It’s been a long time since I could actually carry on a clear, fluent conversation in Arabic. That said, I recently watched a video with a woman speaking beautiful, Egyptian Arabic, and my heart ached. It felt so familiar and yet my understanding of what she was saying was minimal, one word in 10, maybe, and tears came to my eyes at the loss. I wonder if that’s what it’s like for my mom to listen to young Koreans speaking today – recognizing her mother tongue while feeling the loss of the language.
When I was growing up, my mom had friends who watched Korean soaps – this was before they were all the rage they are today – this was back when the tapes were VHS and were often rented from the Korean store. My mom never watched them, something that I never questioned. Not that my mom was opposed to soap operas – she watched a whole slew of American soaps. In fact, my mom had it down to to science. She recorded (yes, onto VHS tapes) soap operas from different channels on a regular basis. I mean to say, every day she recorded soaps, but some days she recorded different soaps on different channels. She would record several hours a day. And then watch them after work.
That she could do so never surprised me, because my mom was always such a dynamo, she always could do more in less time than anyone else I knew. It took a while before I understood the trick – maybe even until I was almost out of the house.
I haven’t written too much about my mom here, and the reasons are complicated, but for now I’ll say her soap opera habits were a mystery to me when I was younger mostly because I didn’t really spend too much time around my mom when she was watching them. There was a point at which I recall three TVs being on in the house at once, with one person in front of each TV, pretty much any time the three of us were home. This was back in the day, you understand, before everyone had a TV in their bedroom (or in the palm of their hand). I don’t remember thinking at the time that was sad, just that that’s how we were living.
Anyway, at some point (I think maybe when my dad was away for work) I started to hang around my mom in the evening more, and got to watch the soaps with her. Here’s what she did: she started the tape, she’d let it roll a minute or two, then fast forward to some scene, she’d watch one scene, then fast forward again, watch another two people hashing it out, then skip forward some more, back to the first two people, then to one of the second two people talking to another person, then back to the first person, then on to the next show. Essentially in an hour’s worth of programming, she’d watch 10 minute of the show. All the while, she’d be explaining to me who was with who’s son’s girlfriend’s friend, and why this woman was upset with this man and how this person’s sister slept with her husband. It was amazing. And the next day, all different shows, but played all the same way. I remember being impressed that she could keep all the stories straight.

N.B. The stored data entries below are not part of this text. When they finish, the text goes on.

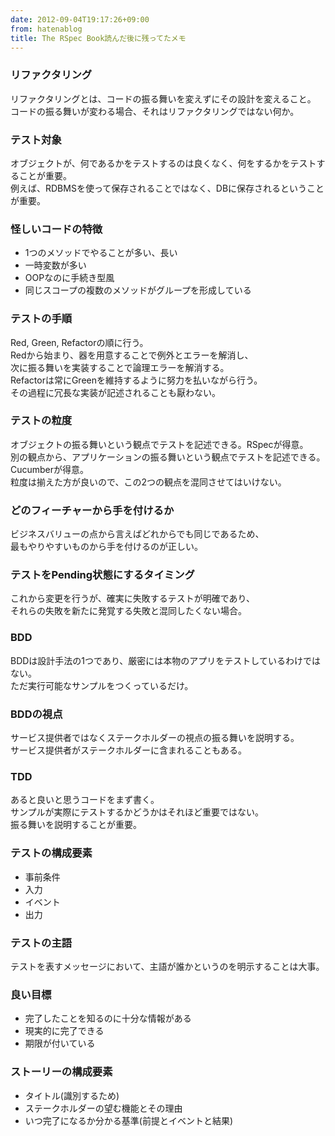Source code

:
 ```yaml
---
date: 2012-09-04T19:17:26+09:00
from: hatenablog
title: The RSpec Book読んだ後に残ってたメモ
---
```

### リファクタリング

リファクタリングとは、コードの振る舞いを変えずにその設計を変えること。  
コードの振る舞いが変わる場合、それはリファクタリングではない何か。

### テスト対象

オブジェクトが、何であるかをテストするのは良くなく、何をするかをテストすることが重要。  
例えば、RDBMSを使って保存されることではなく、DBに保存されるということが重要。

### 怪しいコードの特徴

- 1つのメソッドでやることが多い、長い
- 一時変数が多い
- OOPなのに手続き型風
- 同じスコープの複数のメソッドがグループを形成している

### テストの手順

Red, Green, Refactorの順に行う。  
Redから始まり、器を用意することで例外とエラーを解消し、  
次に振る舞いを実装することで論理エラーを解消する。  
Refactorは常にGreenを維持するように努力を払いながら行う。  
その過程に冗長な実装が記述されることも厭わない。

### テストの粒度

オブジェクトの振る舞いという観点でテストを記述できる。RSpecが得意。  
別の観点から、アプリケーションの振る舞いという観点でテストを記述できる。Cucumberが得意。  
粒度は揃えた方が良いので、この2つの観点を混同させてはいけない。

### どのフィーチャーから手を付けるか

ビジネスバリューの点から言えばどれからでも同じであるため、  
最もやりやすいものから手を付けるのが正しい。

### テストをPending状態にするタイミング

これから変更を行うが、確実に失敗するテストが明確であり、  
それらの失敗を新たに発覚する失敗と混同したくない場合。

### BDD

BDDは設計手法の1つであり、厳密には本物のアプリをテストしているわけではない。  
ただ実行可能なサンプルをつくっているだけ。

### BDDの視点

サービス提供者ではなくステークホルダーの視点の振る舞いを説明する。  
サービス提供者がステークホルダーに含まれることもある。

### TDD

あると良いと思うコードをまず書く。  
サンプルが実際にテストするかどうかはそれほど重要ではない。  
振る舞いを説明することが重要。

### テストの構成要素

- 事前条件
- 入力
- イベント
- 出力

### テストの主語

テストを表すメッセージにおいて、主語が誰かというのを明示することは大事。

### 良い目標

- 完了したことを知るのに十分な情報がある
- 現実的に完了できる
- 期限が付いている

### ストーリーの構成要素

- タイトル(識別するため)
- ステークホルダーの望む機能とその理由
- いつ完了になるか分かる基準(前提とイベントと結果)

Fast forward many years. (You know why we calling fast forwarding, right?) After my sister introduced my mother to Roku and streaming media, my mom caught the Korean soap bug. She quickly watched everything available and I hooked her up with a pay service that had some more options. She watches enough streaming TV these days that she sometimes goes over her allotted gigabytes. I’m not even kidding.
Over the years, we have talked about “new” Korean words that she has heard from other Koreans, newer immigrants. It’s not surprising that new Korean (as a living language, it’s obviously always changing and adapting to the world) is filled with words she doesn’t understand. But when we were talking Friday night, she was talking about the closed captioning on one of her new DVDs (bought so she can watch the show over and over without using too many “bytes”). “I like it,” she said, “because this way, I can teach myself Korean.”
Her words struck a chord in me. Arabic, of course, is not my native tongue. And yet I felt the loss sharply when I saw that video. I think of the videos my mom is watching these days, and hope that the pleasure outweighs whatever other feelings they might bring.